What the task asks
Reproduce word for word the lines between those holding "12. **Quality control**: Should" and "14. **Batch conversion**: Do", inclusive, and nothing else from the data below.

Raw data
--*--

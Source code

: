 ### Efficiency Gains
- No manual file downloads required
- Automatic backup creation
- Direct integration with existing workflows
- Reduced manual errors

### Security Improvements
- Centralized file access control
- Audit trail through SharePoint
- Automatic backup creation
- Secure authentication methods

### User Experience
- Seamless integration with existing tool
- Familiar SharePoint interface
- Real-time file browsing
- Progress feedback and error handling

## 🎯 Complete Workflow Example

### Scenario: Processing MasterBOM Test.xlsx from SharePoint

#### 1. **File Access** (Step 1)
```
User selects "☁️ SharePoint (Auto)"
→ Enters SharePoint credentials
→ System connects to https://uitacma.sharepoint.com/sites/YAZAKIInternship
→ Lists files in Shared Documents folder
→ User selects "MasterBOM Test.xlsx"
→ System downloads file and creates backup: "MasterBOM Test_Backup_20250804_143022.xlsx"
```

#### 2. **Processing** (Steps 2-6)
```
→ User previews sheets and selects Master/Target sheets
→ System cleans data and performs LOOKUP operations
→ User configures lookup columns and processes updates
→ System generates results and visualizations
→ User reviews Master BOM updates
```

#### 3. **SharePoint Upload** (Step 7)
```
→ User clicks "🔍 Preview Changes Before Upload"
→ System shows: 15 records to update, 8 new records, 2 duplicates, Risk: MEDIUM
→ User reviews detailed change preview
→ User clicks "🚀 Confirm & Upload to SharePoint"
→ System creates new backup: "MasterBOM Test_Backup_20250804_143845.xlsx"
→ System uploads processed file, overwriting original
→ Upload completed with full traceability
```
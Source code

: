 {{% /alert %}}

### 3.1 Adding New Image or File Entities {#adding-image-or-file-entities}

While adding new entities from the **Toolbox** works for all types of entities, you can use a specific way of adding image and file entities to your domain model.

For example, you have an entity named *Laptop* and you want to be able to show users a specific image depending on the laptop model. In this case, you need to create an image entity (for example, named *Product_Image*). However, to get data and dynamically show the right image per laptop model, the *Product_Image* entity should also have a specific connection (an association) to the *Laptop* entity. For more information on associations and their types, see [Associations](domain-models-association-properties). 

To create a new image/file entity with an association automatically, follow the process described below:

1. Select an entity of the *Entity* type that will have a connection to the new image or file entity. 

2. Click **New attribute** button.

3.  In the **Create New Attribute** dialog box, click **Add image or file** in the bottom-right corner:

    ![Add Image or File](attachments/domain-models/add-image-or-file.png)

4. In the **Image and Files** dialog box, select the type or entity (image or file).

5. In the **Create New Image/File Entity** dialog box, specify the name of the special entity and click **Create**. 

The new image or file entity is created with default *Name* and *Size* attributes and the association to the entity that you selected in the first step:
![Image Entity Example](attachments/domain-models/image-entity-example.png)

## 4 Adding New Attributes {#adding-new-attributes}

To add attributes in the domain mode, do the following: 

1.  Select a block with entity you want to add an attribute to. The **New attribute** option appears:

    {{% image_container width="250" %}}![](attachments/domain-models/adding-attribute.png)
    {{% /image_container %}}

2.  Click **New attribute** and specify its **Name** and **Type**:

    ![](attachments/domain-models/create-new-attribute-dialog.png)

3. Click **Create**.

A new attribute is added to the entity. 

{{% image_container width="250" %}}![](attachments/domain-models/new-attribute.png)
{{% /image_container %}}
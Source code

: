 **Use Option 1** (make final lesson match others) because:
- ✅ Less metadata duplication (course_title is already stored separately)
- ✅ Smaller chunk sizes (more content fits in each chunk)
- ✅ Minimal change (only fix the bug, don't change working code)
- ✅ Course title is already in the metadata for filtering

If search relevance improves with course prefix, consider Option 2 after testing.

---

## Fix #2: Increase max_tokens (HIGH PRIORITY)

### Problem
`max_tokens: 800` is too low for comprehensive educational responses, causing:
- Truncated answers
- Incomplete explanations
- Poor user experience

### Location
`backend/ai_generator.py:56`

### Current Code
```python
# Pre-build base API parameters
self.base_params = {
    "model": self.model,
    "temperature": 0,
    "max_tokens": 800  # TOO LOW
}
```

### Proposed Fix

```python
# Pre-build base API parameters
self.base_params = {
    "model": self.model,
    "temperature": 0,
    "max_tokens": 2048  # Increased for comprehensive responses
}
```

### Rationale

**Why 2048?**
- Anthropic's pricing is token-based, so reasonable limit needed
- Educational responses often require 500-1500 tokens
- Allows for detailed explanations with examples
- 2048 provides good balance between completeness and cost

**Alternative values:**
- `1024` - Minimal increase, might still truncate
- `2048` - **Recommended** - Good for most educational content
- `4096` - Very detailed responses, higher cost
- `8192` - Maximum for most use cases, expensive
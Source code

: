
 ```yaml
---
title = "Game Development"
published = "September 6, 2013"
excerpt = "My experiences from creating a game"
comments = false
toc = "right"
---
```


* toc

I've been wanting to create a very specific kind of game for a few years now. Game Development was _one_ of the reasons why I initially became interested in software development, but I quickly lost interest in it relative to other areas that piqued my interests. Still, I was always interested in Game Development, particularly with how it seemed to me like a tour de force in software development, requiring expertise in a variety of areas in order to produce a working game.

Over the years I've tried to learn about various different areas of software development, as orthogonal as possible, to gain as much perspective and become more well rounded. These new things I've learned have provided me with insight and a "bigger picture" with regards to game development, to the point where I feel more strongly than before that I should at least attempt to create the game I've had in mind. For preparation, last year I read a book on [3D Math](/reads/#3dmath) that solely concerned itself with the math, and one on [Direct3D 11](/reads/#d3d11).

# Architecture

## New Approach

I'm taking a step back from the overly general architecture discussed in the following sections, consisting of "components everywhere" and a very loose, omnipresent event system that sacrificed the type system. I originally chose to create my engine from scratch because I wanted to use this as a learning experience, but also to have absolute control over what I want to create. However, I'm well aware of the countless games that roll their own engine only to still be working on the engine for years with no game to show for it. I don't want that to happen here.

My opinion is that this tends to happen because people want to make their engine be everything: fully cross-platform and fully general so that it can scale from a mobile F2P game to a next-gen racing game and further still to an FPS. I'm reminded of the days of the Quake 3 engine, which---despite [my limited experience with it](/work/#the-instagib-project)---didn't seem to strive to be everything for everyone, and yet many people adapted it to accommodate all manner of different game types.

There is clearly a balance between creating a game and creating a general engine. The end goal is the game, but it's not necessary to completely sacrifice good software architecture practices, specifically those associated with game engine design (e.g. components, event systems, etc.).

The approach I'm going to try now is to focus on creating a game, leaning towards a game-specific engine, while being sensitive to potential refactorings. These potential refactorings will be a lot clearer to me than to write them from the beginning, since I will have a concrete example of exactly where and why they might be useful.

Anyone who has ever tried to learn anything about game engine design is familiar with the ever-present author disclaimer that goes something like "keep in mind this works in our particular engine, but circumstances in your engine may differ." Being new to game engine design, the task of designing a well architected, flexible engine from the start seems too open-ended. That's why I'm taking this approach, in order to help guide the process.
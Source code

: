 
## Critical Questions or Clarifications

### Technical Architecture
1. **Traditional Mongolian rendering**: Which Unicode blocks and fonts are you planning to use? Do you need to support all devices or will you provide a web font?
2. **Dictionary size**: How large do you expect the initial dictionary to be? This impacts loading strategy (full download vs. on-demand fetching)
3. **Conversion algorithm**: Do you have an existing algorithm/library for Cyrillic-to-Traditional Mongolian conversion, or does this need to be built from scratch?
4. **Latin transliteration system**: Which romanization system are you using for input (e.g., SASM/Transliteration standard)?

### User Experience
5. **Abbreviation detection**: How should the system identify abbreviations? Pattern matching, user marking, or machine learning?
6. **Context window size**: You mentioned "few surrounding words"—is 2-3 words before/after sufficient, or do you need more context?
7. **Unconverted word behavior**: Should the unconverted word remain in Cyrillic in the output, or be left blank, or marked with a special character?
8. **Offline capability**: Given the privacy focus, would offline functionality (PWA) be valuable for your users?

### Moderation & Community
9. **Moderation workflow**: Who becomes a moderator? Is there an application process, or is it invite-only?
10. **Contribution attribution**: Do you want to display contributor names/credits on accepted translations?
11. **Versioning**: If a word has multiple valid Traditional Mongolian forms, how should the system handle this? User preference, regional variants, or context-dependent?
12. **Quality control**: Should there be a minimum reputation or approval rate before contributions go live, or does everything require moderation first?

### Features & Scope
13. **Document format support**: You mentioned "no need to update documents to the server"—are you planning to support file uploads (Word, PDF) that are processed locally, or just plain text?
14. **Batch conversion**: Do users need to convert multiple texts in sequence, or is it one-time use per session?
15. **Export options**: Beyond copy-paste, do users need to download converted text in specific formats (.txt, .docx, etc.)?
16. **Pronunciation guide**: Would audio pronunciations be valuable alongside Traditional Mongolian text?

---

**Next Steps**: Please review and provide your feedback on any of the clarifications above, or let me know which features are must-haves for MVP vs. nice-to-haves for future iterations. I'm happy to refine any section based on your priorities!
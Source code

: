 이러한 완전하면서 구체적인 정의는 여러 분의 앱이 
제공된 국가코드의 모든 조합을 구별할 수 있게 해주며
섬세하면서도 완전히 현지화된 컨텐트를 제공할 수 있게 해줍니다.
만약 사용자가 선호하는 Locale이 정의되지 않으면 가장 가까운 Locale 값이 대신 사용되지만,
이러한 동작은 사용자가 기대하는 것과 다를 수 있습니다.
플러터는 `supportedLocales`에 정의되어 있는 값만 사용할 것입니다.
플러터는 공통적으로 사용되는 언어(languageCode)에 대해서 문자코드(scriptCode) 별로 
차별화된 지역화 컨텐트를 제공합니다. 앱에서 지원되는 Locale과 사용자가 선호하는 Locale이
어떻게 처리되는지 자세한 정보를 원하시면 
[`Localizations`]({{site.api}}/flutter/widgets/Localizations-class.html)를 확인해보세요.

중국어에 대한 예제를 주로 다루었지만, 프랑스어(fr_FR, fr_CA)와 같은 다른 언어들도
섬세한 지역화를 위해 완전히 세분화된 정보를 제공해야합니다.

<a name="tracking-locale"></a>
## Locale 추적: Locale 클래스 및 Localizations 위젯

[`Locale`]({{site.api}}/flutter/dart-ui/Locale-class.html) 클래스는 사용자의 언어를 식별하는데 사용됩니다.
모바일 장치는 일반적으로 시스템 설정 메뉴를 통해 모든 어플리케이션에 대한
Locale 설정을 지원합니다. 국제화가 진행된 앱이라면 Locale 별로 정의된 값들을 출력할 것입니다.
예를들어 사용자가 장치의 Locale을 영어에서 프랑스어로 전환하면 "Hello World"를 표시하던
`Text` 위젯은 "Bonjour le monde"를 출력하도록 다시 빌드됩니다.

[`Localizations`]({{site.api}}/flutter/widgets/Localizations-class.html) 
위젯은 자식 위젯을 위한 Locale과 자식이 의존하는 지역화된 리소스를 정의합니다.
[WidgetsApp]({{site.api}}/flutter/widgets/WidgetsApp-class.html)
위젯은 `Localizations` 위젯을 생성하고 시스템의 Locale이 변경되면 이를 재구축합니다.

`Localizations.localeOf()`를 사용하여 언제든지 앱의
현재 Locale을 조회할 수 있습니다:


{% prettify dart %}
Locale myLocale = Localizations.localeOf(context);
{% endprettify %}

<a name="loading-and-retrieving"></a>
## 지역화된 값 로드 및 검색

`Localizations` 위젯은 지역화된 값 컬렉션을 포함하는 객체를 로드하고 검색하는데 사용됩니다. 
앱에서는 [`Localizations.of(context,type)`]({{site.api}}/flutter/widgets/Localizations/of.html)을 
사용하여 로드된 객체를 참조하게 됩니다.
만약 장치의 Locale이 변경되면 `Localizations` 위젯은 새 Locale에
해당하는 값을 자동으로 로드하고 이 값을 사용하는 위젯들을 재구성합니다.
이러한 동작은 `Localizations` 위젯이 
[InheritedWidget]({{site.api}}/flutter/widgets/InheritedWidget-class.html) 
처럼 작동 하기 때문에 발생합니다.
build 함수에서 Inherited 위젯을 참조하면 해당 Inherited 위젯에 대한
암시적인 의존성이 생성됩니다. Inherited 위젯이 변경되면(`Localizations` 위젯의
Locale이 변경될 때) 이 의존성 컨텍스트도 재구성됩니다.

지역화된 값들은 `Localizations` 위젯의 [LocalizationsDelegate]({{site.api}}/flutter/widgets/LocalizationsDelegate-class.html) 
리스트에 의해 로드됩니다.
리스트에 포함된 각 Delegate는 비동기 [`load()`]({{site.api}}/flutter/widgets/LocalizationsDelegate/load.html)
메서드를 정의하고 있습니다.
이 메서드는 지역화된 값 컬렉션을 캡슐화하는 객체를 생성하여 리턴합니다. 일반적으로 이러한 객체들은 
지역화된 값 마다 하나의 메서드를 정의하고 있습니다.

--*--

Solution
12. **Quality control**: Should there be a minimum reputation or approval rate before contributions go live, or does everything require moderation first?

### Features & Scope
13. **Document format support**: You mentioned "no need to update documents to the server"—are you planning to support file uploads (Word, PDF) that are processed locally, or just plain text?
14. **Batch conversion**: Do users need to convert multiple texts in sequence, or is it one-time use per session?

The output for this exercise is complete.